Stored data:
══════════

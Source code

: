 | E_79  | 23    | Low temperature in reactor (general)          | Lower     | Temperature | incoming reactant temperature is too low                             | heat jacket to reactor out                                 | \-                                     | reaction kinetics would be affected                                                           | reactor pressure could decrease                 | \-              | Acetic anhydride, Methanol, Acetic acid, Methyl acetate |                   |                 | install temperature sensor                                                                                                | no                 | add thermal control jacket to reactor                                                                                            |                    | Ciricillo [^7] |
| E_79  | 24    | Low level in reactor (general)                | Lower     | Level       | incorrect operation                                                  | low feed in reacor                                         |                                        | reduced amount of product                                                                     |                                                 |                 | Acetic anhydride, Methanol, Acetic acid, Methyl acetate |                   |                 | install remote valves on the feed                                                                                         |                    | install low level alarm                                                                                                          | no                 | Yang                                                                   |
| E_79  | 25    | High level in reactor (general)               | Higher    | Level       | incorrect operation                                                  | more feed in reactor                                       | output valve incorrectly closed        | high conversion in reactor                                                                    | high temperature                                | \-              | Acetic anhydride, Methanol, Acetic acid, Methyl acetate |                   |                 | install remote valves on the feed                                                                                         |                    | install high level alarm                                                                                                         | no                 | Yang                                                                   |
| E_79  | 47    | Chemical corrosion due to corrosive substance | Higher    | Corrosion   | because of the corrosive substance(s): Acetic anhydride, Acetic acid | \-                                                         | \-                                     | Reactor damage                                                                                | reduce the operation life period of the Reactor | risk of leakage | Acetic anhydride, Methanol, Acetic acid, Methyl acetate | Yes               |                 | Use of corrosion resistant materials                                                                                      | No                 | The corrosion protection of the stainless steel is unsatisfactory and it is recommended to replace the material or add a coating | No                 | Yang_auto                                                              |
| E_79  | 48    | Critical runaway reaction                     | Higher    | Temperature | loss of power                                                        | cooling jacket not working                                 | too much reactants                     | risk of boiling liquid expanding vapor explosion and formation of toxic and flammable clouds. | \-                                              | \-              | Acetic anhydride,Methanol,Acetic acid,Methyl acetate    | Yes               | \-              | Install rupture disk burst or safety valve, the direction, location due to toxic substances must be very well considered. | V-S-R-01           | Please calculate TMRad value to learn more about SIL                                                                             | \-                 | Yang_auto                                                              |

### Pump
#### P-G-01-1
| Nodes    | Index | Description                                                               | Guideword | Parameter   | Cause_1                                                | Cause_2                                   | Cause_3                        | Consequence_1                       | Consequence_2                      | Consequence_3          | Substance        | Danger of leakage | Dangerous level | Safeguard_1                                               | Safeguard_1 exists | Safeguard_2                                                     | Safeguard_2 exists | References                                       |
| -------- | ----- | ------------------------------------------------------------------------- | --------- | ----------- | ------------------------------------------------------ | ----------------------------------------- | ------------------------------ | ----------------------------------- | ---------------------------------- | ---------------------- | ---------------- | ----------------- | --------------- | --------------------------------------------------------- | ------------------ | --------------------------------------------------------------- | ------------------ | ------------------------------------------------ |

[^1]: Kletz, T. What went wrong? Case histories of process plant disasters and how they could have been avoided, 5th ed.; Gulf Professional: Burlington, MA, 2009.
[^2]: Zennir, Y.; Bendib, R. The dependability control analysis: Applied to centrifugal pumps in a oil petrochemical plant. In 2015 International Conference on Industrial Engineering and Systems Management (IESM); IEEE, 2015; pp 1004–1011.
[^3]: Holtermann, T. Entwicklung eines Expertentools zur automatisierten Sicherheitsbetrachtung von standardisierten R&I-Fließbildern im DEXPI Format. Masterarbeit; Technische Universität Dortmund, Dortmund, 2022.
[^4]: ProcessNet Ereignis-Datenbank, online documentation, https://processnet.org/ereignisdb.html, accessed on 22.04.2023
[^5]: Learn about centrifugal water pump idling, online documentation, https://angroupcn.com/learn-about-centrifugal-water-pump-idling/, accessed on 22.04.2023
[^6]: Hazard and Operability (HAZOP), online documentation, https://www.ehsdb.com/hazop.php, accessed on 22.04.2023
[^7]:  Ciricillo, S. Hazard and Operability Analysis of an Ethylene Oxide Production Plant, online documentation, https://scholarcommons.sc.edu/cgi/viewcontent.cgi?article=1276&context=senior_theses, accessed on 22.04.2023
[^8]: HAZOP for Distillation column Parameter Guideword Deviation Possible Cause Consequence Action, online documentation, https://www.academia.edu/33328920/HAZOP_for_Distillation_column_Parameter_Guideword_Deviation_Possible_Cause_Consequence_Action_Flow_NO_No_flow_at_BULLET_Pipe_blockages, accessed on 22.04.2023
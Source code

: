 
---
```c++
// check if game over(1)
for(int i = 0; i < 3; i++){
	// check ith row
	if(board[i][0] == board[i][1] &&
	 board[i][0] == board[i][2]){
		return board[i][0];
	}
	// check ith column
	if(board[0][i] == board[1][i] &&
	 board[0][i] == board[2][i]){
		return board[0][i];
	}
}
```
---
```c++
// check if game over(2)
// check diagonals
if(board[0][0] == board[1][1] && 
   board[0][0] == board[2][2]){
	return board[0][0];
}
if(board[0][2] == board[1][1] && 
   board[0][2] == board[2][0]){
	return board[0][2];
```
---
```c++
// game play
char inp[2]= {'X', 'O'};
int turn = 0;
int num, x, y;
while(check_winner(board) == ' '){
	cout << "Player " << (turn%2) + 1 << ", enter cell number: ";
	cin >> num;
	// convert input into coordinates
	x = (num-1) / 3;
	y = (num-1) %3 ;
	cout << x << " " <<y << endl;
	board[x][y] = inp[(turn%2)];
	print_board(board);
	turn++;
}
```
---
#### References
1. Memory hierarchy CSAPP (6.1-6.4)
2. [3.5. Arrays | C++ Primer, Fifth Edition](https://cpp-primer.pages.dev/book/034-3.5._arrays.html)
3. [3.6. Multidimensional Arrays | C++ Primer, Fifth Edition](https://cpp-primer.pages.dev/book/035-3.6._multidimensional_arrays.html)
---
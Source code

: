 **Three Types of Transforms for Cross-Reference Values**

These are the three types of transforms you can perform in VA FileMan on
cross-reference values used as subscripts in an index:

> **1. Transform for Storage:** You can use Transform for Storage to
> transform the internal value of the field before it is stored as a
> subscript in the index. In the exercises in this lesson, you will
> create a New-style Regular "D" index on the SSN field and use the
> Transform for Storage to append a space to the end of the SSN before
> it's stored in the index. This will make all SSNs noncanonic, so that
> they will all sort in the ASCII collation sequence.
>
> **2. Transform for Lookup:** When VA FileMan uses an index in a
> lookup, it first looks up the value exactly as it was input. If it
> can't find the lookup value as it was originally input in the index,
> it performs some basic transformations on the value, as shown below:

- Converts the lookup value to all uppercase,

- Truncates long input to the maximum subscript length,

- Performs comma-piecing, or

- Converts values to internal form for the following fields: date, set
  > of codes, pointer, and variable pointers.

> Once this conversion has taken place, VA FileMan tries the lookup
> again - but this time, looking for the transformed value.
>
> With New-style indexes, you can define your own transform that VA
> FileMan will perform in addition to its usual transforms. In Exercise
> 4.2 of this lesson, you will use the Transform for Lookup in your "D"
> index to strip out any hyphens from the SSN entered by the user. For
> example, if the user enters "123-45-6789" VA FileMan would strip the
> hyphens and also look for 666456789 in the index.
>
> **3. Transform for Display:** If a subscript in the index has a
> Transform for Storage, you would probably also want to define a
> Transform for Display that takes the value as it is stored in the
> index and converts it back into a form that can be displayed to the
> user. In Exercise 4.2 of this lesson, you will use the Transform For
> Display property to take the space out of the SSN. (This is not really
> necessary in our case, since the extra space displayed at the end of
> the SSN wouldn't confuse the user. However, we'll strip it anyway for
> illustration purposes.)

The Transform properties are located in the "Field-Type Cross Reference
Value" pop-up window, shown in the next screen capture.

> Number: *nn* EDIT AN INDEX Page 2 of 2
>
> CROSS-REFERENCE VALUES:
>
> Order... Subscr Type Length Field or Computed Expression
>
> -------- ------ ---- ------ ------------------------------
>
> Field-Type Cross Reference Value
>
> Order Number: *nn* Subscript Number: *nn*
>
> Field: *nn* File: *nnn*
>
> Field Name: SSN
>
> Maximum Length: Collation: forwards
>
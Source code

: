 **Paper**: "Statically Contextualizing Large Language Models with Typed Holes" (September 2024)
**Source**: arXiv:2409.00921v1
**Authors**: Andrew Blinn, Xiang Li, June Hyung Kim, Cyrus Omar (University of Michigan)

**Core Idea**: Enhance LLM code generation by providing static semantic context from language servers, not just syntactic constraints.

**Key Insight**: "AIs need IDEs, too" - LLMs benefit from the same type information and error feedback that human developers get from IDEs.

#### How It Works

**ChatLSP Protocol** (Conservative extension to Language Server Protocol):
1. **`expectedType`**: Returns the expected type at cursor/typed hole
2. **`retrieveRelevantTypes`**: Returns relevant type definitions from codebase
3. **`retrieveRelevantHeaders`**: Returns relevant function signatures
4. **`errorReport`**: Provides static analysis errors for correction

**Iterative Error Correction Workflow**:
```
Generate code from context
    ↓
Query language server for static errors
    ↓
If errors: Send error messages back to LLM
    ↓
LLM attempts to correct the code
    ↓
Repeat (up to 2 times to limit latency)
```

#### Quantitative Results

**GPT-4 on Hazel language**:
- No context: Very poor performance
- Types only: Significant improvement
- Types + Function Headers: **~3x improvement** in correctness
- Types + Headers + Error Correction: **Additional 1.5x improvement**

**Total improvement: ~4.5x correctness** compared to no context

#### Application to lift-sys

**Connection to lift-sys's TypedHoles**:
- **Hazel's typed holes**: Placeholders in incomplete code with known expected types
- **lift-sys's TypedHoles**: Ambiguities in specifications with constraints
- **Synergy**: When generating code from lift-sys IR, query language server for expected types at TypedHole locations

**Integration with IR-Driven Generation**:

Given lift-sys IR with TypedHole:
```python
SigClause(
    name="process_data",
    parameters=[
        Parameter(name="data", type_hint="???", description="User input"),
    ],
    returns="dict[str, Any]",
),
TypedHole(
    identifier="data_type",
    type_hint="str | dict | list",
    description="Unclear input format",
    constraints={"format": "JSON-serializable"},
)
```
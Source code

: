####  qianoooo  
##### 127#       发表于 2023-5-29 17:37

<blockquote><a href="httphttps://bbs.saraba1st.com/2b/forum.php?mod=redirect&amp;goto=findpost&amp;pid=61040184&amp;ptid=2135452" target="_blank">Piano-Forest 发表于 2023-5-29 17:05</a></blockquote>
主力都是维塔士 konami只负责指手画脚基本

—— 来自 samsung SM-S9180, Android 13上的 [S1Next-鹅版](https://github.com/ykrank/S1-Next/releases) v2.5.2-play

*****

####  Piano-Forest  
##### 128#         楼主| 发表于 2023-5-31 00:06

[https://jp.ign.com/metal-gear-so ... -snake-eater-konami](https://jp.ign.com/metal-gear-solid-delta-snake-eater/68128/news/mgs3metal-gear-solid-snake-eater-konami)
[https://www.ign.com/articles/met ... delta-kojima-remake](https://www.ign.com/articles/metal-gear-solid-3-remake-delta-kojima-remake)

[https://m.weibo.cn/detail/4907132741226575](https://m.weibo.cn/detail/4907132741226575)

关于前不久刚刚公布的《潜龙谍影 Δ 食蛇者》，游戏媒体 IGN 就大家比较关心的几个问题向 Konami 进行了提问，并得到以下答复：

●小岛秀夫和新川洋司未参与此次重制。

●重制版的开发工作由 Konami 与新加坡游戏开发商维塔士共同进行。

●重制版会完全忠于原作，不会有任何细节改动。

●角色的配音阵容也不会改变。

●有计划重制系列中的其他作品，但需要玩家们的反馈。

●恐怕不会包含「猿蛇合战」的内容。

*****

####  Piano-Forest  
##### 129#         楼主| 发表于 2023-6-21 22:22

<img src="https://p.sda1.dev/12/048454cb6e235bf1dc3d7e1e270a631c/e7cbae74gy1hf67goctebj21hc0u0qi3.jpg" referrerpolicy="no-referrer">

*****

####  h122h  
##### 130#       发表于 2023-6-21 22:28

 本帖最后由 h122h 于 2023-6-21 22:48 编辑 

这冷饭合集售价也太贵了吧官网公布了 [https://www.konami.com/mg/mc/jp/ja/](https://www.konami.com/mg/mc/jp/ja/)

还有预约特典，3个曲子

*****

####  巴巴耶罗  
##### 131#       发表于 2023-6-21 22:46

══════════

- Your instructions
Starting at the line that has "[^1]: Kletz, T." in the records above, restate word for word every line until the one that has "[^3]: Holtermann, T.", and include that one as well.

- Response to this exercise
[^1]: Kletz, T. What went wrong? Case histories of process plant disasters and how they could have been avoided, 5th ed.; Gulf Professional: Burlington, MA, 2009.
[^2]: Zennir, Y.; Bendib, R. The dependability control analysis: Applied to centrifugal pumps in a oil petrochemical plant. In 2015 International Conference on Industrial Engineering and Systems Management (IESM); IEEE, 2015; pp 1004–1011.
[^3]: Holtermann, T. Entwicklung eines Expertentools zur automatisierten Sicherheitsbetrachtung von standardisierten R&I-Fließbildern im DEXPI Format. Masterarbeit; Technische Universität Dortmund, Dortmund, 2022.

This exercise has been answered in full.